[Task instructions]
Transcribe the data below verbatim from the line with "methodology in parallel" to the line with "the core deliverables". Include both of those lines.
(Input material Opens)
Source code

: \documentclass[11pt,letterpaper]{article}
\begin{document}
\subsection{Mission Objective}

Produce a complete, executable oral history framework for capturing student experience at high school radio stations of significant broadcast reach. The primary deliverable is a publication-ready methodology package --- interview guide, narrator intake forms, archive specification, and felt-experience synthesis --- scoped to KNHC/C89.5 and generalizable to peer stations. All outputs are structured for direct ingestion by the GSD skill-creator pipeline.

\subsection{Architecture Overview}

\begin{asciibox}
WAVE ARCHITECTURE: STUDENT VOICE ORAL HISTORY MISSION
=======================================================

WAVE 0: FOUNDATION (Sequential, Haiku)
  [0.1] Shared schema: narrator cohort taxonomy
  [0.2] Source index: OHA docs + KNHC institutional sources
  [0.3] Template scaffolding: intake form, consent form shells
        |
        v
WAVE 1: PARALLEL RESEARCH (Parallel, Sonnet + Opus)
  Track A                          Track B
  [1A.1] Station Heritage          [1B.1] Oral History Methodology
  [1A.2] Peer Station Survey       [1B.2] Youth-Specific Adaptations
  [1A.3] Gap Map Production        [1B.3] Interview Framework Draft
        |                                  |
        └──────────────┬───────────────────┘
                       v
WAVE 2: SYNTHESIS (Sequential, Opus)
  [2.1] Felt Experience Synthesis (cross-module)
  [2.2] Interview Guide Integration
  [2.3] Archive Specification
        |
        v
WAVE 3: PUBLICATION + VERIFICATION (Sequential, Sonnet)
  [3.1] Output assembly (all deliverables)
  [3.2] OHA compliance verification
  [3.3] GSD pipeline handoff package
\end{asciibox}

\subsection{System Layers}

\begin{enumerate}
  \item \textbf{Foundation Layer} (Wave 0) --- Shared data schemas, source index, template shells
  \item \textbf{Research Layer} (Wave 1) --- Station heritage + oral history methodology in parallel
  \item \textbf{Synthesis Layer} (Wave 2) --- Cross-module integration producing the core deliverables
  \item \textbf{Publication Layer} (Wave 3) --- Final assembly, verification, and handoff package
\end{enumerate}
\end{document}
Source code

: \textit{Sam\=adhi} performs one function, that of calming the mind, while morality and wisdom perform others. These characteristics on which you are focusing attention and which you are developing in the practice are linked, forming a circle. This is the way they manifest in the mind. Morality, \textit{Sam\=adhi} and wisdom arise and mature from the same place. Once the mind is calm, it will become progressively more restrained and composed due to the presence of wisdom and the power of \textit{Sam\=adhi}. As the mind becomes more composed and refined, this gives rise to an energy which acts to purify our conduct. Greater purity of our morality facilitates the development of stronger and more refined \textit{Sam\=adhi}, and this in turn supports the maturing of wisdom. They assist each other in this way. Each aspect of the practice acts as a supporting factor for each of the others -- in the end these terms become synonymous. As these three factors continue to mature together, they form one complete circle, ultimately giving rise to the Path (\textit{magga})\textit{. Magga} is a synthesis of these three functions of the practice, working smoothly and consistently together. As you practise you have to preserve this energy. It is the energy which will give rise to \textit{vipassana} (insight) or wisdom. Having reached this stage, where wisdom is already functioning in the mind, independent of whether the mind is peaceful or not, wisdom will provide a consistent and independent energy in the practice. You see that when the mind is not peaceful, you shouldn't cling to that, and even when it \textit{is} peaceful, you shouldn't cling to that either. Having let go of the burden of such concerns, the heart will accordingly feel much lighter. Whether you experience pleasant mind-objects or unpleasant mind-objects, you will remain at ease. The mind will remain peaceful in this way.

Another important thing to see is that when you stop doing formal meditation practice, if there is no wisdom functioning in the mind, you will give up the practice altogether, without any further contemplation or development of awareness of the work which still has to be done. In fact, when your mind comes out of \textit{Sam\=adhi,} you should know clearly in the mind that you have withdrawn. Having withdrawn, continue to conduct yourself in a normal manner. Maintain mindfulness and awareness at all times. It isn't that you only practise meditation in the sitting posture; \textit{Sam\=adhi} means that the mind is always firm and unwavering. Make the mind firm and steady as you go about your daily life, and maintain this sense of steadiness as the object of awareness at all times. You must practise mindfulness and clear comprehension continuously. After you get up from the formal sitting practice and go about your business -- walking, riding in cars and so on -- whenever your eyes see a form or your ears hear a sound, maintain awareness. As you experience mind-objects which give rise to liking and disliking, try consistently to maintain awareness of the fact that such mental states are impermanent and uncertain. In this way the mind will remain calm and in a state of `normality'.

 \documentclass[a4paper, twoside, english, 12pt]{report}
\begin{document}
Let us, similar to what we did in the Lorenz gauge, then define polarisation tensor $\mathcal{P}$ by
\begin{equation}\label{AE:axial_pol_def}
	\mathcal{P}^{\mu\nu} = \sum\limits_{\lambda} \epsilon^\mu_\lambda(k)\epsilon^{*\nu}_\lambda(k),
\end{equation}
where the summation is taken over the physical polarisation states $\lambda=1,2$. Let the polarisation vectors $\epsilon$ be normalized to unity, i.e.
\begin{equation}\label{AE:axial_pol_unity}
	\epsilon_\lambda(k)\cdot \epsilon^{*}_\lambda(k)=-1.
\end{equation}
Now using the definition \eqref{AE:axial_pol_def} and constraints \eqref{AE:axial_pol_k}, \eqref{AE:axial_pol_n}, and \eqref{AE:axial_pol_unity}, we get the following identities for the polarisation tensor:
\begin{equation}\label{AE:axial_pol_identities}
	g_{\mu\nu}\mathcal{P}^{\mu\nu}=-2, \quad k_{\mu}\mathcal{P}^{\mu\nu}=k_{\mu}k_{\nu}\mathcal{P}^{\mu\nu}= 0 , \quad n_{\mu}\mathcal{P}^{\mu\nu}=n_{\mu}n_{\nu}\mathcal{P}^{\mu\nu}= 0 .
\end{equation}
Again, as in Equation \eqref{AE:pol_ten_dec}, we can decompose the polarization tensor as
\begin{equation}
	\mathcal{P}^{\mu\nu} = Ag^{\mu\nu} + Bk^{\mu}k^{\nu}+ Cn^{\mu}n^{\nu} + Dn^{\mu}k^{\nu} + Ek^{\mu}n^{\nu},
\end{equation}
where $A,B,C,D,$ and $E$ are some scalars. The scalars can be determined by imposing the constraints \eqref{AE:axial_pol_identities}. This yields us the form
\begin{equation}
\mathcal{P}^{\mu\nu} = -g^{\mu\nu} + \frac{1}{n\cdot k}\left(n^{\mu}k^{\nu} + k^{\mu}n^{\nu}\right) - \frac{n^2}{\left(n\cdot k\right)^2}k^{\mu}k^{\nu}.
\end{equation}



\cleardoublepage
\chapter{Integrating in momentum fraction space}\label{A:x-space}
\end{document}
(Input material Closes)
[Problem solution]
  \item \textbf{Research Layer} (Wave 1) --- Station heritage + oral history methodology in parallel
  \item \textbf{Synthesis Layer} (Wave 2) --- Cross-module integration producing the core deliverables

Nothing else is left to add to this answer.